*What is needed*:
Every line below that has "https" in it should be copied.

╔══

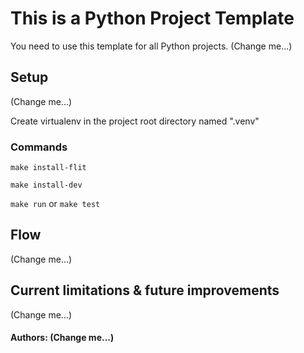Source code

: # This is a Python Project Template

You need to use this template for all Python projects. (Change me...)

## Setup

(Change me...)

Create virtualenv in the project root directory named ".venv"

### Commands

`make install-flit`

`make install-dev`

`make run` or `make test`


## Flow

(Change me...)

## Current limitations & future improvements

(Change me...)

#### Authors:  (Change me...)


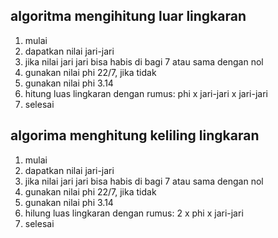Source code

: ## algoritma mengihitung luar lingkaran
1. mulai
2. dapatkan nilai jari-jari
3. jika nilai jari jari bisa habis di bagi 7 atau sama dengan nol
4. gunakan nilai phi 22/7, jika tidak
5. gunakan nilai phi 3.14
6. hitung luas lingkaran dengan rumus: phi x jari-jari x jari-jari
7. selesai

## algorima menghitung keliling lingkaran

1. mulai
2. dapatkan nilai jari-jari
3. jika nilai jari jari bisa habis di bagi 7 atau sama dengan nol
4. gunakan nilai phi 22/7, jika tidak
5. gunakan nilai phi 3.14
6. hilung luas lingkaran dengan rumus: 2 x phi x jari-jari
7. selesai

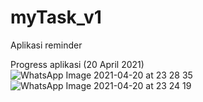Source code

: # myTask_v1
Aplikasi reminder

Progress aplikasi (20 April 2021)
![WhatsApp Image 2021-04-20 at 23 28 35](https://user-images.githubusercontent.com/54470282/115432065-2fdbdc80-a230-11eb-9daf-39b619bcfc39.jpeg)
 ![WhatsApp Image 2021-04-20 at 23 24 19](https://user-images.githubusercontent.com/54470282/115431630-b80db200-a22f-11eb-88ad-44559a93df49.jpeg)


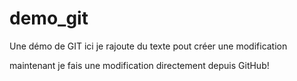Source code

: # demo_git
Une démo de GIT
ici 
je rajoute du texte pout créer une modification

maintenant je fais une modification directement depuis GitHub!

╚══

*Response below*:
![WhatsApp Image 2021-04-20 at 23 28 35](https://user-images.githubusercontent.com/54470282/115432065-2fdbdc80-a230-11eb-9daf-39b619bcfc39.jpeg)
 ![WhatsApp Image 2021-04-20 at 23 24 19](https://user-images.githubusercontent.com/54470282/115431630-b80db200-a22f-11eb-88ad-44559a93df49.jpeg)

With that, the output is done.